WHAT IS EXPECTED ▸ Compute how many lines in the records below contain the string "could" and give that number without other output.

GIVEN DATA ▸

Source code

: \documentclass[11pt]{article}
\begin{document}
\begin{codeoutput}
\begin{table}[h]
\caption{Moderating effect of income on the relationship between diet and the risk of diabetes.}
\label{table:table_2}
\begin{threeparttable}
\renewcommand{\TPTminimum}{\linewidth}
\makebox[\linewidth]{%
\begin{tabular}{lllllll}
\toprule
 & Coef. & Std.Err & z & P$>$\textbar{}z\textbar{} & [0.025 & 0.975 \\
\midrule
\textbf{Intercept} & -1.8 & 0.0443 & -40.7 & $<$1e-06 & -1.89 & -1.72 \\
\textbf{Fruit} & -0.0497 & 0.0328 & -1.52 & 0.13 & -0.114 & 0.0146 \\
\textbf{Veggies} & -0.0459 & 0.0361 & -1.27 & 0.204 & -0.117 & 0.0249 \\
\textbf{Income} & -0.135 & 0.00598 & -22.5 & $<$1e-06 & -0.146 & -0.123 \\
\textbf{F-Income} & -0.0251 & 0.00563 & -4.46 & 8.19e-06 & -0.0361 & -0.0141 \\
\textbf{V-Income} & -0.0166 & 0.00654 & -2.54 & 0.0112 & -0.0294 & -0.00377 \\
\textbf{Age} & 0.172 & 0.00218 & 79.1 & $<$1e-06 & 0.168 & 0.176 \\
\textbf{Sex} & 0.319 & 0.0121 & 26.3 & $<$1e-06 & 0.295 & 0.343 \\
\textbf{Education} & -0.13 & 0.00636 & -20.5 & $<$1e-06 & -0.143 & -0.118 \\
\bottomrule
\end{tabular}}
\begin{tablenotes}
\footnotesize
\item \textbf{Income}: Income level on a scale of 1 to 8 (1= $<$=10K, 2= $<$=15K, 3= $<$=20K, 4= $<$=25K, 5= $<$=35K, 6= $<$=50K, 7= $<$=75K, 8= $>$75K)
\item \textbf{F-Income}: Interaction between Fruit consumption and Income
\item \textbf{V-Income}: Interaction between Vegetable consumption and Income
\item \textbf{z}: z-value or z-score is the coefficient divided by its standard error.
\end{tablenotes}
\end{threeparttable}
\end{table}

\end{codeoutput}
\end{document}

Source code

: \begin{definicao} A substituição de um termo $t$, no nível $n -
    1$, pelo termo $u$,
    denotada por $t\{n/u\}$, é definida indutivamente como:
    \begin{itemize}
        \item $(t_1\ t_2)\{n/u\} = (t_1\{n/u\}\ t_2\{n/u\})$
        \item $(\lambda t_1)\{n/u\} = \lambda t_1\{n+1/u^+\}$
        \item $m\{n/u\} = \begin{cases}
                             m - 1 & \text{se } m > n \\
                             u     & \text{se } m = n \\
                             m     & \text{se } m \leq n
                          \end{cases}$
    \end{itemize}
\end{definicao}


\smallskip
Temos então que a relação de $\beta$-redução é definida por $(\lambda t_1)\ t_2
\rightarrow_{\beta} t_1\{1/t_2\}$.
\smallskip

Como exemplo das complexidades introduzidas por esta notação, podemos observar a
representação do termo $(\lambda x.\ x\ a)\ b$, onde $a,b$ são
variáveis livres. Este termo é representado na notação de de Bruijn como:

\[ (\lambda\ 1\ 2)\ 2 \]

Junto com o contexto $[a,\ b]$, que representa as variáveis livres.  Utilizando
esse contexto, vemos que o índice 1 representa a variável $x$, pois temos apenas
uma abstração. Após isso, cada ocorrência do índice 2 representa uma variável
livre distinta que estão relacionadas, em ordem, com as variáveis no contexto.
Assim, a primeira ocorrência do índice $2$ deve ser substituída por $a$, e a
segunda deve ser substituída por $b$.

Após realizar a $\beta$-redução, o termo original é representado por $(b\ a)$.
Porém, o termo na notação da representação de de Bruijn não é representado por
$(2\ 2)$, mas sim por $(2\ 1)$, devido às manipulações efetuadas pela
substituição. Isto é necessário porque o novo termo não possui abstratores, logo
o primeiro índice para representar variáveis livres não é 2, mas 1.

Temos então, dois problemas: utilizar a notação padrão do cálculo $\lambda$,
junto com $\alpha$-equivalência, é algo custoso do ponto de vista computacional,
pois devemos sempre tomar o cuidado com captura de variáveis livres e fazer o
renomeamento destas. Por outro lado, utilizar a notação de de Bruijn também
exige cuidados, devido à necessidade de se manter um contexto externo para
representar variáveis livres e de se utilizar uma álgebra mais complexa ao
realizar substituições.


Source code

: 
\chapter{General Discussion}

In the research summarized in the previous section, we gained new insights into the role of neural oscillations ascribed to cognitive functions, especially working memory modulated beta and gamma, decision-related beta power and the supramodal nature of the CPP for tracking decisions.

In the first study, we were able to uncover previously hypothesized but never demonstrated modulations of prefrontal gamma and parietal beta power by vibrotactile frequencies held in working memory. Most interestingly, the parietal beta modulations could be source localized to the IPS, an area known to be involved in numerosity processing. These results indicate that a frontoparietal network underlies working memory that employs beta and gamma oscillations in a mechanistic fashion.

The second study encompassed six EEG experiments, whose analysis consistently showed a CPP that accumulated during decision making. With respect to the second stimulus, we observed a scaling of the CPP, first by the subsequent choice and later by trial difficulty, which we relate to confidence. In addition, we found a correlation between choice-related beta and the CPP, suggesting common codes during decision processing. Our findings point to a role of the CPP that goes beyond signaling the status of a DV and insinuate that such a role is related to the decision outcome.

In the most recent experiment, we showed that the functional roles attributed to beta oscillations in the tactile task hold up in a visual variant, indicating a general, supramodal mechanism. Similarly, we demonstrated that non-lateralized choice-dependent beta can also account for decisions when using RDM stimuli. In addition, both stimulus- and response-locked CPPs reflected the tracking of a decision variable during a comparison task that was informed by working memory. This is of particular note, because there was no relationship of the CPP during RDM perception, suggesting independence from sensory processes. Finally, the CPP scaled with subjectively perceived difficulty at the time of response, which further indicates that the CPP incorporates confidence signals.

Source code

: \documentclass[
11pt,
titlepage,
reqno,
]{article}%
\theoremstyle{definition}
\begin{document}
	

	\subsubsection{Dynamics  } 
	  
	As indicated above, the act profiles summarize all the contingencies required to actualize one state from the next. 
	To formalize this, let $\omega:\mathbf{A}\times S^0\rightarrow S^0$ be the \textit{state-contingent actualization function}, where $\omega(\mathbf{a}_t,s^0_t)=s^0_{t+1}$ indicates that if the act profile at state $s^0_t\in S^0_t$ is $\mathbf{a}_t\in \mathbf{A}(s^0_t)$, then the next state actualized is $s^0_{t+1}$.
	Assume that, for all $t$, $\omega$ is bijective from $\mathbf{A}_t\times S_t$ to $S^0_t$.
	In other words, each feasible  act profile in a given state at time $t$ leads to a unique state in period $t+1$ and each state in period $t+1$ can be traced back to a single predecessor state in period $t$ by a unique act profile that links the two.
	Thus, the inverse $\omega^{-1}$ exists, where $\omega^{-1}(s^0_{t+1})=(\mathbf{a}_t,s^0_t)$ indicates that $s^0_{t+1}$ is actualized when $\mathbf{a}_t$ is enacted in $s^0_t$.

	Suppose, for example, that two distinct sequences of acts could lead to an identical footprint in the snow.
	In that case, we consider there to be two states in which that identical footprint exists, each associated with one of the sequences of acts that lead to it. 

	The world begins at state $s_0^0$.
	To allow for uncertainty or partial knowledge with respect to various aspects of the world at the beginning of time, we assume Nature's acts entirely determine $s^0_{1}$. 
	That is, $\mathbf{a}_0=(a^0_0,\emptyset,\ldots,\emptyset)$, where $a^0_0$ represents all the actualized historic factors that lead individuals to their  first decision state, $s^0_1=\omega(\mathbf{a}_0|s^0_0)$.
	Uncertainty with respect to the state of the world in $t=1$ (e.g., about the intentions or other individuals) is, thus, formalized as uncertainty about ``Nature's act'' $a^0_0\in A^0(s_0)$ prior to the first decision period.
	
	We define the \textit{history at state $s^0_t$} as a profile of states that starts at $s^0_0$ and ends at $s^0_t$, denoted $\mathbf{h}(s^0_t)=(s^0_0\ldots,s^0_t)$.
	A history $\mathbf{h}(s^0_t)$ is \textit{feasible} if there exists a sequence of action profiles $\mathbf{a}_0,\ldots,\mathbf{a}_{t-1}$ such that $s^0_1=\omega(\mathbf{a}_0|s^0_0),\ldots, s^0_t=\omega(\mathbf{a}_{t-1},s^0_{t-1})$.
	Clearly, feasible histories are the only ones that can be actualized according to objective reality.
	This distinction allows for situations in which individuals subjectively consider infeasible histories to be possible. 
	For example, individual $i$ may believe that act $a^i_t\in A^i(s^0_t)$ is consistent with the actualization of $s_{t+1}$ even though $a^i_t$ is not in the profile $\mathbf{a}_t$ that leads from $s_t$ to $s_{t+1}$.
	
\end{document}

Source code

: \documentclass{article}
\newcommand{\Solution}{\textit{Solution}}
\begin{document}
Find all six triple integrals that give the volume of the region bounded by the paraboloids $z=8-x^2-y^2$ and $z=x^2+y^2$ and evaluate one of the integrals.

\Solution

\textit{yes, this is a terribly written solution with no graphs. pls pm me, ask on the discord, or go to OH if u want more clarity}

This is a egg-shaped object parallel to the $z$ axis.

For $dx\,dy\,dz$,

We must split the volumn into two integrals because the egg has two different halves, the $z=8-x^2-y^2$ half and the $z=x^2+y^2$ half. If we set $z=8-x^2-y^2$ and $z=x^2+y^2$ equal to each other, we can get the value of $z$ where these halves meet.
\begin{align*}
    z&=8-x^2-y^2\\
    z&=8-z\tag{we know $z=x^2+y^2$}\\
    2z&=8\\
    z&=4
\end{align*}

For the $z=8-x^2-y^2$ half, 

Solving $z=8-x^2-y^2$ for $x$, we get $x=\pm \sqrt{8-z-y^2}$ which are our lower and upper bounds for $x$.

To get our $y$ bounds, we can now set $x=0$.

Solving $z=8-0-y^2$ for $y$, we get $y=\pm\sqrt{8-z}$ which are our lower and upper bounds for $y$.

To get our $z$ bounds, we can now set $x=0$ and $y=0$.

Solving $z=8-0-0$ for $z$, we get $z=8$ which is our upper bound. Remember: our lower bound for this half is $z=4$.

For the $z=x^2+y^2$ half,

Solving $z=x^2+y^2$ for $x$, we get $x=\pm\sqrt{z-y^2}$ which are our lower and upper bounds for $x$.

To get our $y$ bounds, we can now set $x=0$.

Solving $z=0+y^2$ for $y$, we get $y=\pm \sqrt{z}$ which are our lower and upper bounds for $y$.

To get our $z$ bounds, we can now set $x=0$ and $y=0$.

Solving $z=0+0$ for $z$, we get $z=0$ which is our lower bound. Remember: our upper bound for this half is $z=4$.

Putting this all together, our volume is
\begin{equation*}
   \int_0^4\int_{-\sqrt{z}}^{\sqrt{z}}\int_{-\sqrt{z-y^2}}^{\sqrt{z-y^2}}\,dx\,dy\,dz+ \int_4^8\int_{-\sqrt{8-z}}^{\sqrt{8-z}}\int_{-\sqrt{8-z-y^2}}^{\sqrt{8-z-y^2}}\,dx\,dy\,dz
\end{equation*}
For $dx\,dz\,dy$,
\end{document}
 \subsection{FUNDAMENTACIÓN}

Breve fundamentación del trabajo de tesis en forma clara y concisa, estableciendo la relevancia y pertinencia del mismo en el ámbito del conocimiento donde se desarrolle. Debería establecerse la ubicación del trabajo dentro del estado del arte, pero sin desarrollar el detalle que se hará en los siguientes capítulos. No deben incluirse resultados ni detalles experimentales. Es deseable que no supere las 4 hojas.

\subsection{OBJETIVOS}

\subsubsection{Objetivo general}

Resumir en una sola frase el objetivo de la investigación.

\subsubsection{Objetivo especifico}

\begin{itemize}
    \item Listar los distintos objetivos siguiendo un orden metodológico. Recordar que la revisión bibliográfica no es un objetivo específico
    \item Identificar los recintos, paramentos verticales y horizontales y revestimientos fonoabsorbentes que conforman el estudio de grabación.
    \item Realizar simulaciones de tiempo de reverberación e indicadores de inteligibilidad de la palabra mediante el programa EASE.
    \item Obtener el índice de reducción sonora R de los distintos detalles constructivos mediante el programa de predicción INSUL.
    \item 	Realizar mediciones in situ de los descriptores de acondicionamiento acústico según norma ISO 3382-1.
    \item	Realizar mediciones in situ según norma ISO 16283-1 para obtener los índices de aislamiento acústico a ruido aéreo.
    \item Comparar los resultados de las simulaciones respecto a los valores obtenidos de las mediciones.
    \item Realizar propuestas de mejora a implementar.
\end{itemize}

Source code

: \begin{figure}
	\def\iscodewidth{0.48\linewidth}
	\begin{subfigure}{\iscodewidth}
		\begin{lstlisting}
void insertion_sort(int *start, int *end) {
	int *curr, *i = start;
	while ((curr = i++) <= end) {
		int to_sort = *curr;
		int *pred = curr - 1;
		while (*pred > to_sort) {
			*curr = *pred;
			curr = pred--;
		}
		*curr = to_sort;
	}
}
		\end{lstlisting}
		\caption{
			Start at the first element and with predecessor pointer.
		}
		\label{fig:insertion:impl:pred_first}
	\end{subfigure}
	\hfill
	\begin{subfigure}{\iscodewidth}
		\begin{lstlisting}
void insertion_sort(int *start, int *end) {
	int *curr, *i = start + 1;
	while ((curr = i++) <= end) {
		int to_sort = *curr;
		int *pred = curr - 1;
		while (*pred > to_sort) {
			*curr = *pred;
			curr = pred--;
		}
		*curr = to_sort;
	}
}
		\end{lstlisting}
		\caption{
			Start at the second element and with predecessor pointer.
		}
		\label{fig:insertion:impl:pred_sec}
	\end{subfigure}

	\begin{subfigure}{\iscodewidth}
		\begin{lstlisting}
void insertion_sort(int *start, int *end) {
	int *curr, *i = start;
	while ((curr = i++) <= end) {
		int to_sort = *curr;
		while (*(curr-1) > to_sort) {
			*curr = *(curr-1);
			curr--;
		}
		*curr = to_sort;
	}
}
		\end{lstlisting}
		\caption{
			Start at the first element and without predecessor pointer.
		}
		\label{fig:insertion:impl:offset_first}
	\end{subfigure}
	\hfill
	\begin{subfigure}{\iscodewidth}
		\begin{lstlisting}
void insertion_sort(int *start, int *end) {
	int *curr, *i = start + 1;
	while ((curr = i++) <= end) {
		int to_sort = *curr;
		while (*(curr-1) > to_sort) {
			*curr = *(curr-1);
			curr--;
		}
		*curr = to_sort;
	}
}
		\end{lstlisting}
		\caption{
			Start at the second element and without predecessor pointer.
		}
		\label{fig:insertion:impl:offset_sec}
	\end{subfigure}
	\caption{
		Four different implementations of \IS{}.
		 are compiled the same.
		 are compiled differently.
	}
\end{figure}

RESULT BELOW ▸ 2